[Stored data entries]

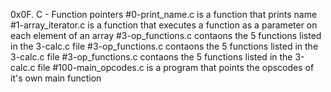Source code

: 0x0F. C - Function pointers
#0-print_name.c is a function that prints name
#1-array_iterator.c is a function that executes a function as a parameter on each element of an array
#3-op_functions.c contaons the 5 functions listed in the 3-calc.c file
#3-op_functions.c contaons the 5 functions listed in the 3-calc.c file
#3-op_functions.c contaons the 5 functions listed in the 3-calc.c file
#100-main_opcodes.c is a program that points the opscodes of it's own main function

**WORK TO COMPLETE:** When you output the entries, keep each line exactly as it is and leave out any pictures.

**ANSWER BOX:**
Source code

: 0x0F. C - Function pointers
#0-print_name.c is a function that prints name
#1-array_iterator.c is a function that executes a function as a parameter on each element of an array
#3-op_functions.c contaons the 5 functions listed in the 3-calc.c file
#3-op_functions.c contaons the 5 functions listed in the 3-calc.c file
#3-op_functions.c contaons the 5 functions listed in the 3-calc.c file
#100-main_opcodes.c is a program that points the opscodes of it's own main function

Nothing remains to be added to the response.